* _Task description_
Copy every record exactly, leaving the pictures out.
===== Data for the task =====
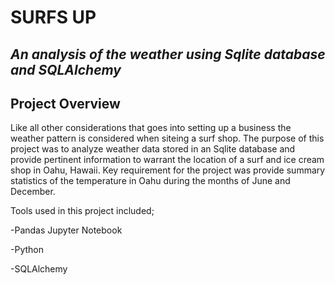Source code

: # SURFS UP 
## _An analysis of the weather using Sqlite database and SQLAlchemy_

## Project Overview

Like all other considerations that goes into setting up a business the weather pattern is considered when siteing a surf shop. 
The purpose of this project was to analyze weather data stored in an Sqlite database and provide pertinent information to warrant the location of a surf and ice cream shop in Oahu, Hawaii. 
Key requirement for the project was provide summary statistics of the temperature in Oahu during the months of June and December.

Tools used in this project included;

-Pandas Jupyter Notebook

-Python

-SQLAlchemy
=====
* _The completed task_
Source code

: # SURFS UP 
## _An analysis of the weather using Sqlite database and SQLAlchemy_

## Project Overview

Like all other considerations that goes into setting up a business the weather pattern is considered when siteing a surf shop. 
The purpose of this project was to analyze weather data stored in an Sqlite database and provide pertinent information to warrant the location of a surf and ice cream shop in Oahu, Hawaii. 
Key requirement for the project was provide summary statistics of the temperature in Oahu during the months of June and December.

Tools used in this project included;

-Pandas Jupyter Notebook

-Python

-SQLAlchemy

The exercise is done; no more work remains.